See, e.g. , Church of Lukumi Babalu Aye, Inc. ,
Article I, sections 2 and 3, provide:
"Section 2. Freedom of worship. All men shall be secure in the Natural right, to worship Almighty God according to the dictates of their own consciences.
"Section 3. Freedom of religious opinion . No law shall in any case whatever control the free exercise, and enjoyment of religeous [sic ] opinions, or interfere with the rights of conscience."
Former ORS 342.650 (1965), repealed by Or. Laws 2010, ch. 105, § 3 (spec. sess.), provided:
"No teacher in any public school shall wear any religious dress while engaged in the performance of his duties as a teacher."
"Ace of Cakes" refers to a television show, the host of which provided the complainants with a free wedding cake.
The Kleins' opening brief appears to include, by way of an appendix, material that was not part of the administrative record. We have confined our review to public comments by Avakian that were raised in the Kleins' motion to disqualify and that were before the ALJ and BOLI in the proceedings below.

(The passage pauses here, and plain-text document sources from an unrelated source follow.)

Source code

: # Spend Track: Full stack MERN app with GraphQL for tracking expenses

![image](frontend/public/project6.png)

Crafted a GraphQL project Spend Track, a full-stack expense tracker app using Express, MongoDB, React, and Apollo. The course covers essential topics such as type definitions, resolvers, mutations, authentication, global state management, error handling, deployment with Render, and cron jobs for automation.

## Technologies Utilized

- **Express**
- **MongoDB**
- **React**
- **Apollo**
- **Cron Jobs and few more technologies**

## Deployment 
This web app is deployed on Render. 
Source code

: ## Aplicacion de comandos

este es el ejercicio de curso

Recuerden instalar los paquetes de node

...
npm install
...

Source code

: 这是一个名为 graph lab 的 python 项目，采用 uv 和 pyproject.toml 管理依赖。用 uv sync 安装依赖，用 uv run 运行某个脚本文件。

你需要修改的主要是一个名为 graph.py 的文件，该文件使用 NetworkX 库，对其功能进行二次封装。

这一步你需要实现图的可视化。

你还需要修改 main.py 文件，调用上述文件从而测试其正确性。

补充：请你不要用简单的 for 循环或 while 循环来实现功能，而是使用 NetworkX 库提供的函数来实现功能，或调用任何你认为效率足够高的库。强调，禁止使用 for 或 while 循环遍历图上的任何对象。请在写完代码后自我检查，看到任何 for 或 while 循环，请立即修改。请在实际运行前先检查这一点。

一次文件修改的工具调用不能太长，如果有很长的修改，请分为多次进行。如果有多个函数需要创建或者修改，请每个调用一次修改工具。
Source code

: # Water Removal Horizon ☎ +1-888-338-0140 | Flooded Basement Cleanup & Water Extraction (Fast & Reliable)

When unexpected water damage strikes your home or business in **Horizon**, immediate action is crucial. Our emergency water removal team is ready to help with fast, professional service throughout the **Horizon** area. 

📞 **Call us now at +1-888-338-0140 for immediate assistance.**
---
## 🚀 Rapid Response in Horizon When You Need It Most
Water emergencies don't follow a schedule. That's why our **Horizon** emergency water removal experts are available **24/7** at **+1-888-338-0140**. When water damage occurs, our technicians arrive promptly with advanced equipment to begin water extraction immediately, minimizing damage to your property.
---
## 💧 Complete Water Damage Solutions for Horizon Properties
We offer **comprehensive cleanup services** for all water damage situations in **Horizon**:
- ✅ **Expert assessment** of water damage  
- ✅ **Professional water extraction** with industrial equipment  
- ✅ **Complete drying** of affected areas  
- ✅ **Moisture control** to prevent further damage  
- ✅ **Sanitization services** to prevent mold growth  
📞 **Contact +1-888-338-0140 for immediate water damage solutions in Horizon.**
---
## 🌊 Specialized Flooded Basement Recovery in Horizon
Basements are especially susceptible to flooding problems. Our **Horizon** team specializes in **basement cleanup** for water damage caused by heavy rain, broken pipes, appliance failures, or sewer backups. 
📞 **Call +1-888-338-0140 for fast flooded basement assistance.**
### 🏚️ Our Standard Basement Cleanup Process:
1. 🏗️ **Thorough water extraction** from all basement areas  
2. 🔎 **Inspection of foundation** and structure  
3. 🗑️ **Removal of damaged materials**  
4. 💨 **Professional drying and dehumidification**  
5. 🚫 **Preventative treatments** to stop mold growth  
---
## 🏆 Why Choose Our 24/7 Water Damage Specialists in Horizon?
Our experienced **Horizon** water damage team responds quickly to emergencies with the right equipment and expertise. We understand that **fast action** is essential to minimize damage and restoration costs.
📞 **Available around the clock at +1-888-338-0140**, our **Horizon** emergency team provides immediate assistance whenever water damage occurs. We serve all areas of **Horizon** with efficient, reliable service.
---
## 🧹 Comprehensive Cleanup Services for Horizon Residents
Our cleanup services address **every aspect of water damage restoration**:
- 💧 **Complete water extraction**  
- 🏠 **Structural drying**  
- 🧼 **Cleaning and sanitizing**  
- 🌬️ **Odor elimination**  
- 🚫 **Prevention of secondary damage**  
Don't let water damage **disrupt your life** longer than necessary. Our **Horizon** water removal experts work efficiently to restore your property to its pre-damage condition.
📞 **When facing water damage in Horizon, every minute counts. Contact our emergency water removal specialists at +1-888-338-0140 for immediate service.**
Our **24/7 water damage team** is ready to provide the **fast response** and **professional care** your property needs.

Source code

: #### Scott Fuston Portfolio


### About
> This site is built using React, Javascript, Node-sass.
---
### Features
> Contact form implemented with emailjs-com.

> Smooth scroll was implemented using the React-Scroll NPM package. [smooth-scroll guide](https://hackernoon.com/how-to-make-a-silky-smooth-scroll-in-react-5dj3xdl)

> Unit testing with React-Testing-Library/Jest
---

The ALJ's order states, "The Formal Charges seek damages for emotional, mental and physical suffering in the amount of 'at least $75,000' for each Complainant. In addition to any emotional suffering experienced by Complainants as a direct result of Sweetcakes' refusal to bake them a cake ('cake refusal'), the Agency also seeks damages for suffering caused to Complainants by media publicity and social media responses to this case."
The final order likewise explains that the formal charges sought "at least $75,000" for each complainant and, "[i]n addition to any emotional suffering experienced by Complainants as a direct result of Sweetcakes' refusal to bake them a cake ('denial of service'), the Agency also seeks damages for suffering caused to Complainants by media publicity and social media responses to this case."
BOLI expressly declined to award damages based on the violation of ORS 659A.409, so our decision affects only the part of BOLI's order that grants injunctive relief.